WORK INSTRUCTION | Return all lines from the listing below in which the string "with" occurs.

DATA RECORDS |

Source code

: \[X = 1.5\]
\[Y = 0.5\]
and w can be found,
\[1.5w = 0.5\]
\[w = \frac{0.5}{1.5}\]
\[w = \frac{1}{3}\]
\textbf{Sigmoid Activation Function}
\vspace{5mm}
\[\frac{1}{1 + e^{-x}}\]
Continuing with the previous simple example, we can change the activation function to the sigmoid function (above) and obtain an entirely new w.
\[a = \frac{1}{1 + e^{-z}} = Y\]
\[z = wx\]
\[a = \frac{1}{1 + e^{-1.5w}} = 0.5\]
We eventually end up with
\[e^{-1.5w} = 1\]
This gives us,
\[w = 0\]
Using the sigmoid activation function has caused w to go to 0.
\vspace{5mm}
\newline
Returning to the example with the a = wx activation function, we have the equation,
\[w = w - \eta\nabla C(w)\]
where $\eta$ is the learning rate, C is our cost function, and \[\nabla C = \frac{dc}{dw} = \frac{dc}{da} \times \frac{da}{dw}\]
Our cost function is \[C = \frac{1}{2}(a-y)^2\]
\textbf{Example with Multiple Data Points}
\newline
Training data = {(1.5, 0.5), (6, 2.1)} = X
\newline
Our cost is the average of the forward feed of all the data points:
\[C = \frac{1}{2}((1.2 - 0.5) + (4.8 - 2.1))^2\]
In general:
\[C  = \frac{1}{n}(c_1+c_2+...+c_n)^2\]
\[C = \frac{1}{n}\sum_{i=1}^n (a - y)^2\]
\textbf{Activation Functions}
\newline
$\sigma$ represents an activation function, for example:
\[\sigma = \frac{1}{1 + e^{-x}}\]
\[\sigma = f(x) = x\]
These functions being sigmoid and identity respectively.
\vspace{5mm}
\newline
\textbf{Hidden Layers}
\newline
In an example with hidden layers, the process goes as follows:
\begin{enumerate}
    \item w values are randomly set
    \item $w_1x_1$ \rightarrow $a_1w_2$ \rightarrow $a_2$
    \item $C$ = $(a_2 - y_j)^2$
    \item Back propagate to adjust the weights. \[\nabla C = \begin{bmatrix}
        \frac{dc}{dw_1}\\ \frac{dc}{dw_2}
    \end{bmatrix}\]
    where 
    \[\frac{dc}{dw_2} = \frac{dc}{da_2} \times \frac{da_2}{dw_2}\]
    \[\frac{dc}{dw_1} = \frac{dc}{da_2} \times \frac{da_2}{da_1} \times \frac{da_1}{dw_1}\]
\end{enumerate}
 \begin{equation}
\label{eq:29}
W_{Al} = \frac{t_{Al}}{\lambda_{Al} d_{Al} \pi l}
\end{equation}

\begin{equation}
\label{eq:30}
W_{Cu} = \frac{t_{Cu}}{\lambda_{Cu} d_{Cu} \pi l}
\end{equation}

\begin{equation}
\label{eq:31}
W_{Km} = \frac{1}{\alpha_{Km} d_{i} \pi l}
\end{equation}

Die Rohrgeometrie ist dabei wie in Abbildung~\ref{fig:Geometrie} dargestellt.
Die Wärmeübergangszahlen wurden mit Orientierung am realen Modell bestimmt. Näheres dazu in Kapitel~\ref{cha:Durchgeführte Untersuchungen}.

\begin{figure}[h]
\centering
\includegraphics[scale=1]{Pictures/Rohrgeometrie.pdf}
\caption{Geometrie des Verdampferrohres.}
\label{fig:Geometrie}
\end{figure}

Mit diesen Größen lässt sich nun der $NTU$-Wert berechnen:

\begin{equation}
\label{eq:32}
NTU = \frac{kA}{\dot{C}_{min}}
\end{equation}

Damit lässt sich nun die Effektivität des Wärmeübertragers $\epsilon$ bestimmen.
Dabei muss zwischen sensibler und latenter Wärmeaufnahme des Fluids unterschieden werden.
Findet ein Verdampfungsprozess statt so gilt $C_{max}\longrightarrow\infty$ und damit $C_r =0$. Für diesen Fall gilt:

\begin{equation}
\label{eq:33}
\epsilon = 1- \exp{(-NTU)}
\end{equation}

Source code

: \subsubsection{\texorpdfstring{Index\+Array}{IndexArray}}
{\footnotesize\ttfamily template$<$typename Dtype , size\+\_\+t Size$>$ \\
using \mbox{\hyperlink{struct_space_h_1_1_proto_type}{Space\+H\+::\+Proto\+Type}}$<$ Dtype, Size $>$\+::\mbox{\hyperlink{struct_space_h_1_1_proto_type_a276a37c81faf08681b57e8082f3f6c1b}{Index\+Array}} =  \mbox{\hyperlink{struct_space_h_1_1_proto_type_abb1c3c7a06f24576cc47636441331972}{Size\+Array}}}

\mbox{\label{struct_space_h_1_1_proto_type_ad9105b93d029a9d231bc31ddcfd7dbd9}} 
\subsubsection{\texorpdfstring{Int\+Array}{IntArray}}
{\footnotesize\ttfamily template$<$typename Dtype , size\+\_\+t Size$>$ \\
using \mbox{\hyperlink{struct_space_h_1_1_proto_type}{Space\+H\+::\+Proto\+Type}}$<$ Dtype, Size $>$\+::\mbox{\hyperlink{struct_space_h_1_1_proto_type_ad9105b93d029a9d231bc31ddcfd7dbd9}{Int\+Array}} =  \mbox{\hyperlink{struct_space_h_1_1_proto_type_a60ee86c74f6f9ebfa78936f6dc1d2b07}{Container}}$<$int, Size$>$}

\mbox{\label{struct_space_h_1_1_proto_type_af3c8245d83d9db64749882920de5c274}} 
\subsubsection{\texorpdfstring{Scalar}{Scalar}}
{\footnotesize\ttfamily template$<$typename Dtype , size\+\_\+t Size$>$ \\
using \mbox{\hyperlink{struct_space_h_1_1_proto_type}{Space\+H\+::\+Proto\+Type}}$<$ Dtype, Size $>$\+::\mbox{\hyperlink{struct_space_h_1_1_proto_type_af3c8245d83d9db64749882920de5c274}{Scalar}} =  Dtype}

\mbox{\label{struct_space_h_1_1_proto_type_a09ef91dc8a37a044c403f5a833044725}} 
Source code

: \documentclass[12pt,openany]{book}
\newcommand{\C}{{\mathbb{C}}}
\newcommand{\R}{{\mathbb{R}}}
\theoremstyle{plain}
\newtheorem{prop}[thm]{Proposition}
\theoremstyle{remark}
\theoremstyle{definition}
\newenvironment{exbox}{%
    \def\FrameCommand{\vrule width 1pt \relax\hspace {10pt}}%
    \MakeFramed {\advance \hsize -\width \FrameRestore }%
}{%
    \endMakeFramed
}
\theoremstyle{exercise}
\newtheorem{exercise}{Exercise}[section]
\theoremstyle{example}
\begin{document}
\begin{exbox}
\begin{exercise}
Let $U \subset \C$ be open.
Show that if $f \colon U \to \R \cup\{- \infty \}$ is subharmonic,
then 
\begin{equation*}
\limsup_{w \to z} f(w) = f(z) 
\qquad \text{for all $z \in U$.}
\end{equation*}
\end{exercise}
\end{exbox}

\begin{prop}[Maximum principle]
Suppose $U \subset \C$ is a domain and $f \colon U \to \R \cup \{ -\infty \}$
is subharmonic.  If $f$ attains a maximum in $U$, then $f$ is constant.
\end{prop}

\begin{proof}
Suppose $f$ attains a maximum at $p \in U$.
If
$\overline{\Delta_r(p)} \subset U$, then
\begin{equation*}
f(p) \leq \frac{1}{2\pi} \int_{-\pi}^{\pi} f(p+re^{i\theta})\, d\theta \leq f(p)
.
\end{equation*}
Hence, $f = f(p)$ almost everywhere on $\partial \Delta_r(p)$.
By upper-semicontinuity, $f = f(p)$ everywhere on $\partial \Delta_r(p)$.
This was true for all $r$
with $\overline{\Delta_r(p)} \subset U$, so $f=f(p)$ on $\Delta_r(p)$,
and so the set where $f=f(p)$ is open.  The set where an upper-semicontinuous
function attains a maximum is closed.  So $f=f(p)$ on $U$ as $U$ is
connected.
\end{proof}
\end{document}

SOLUTION FOR THIS TASK |
Continuing with the previous simple example, we can change the activation function to the sigmoid function (above) and obtain an entirely new w.
We eventually end up with
Returning to the example with the a = wx activation function, we have the equation,
\textbf{Example with Multiple Data Points}
In an example with hidden layers, the process goes as follows:
with $\overline{\Delta_r(p)} \subset U$, so $f=f(p)$ on $\Delta_r(p)$,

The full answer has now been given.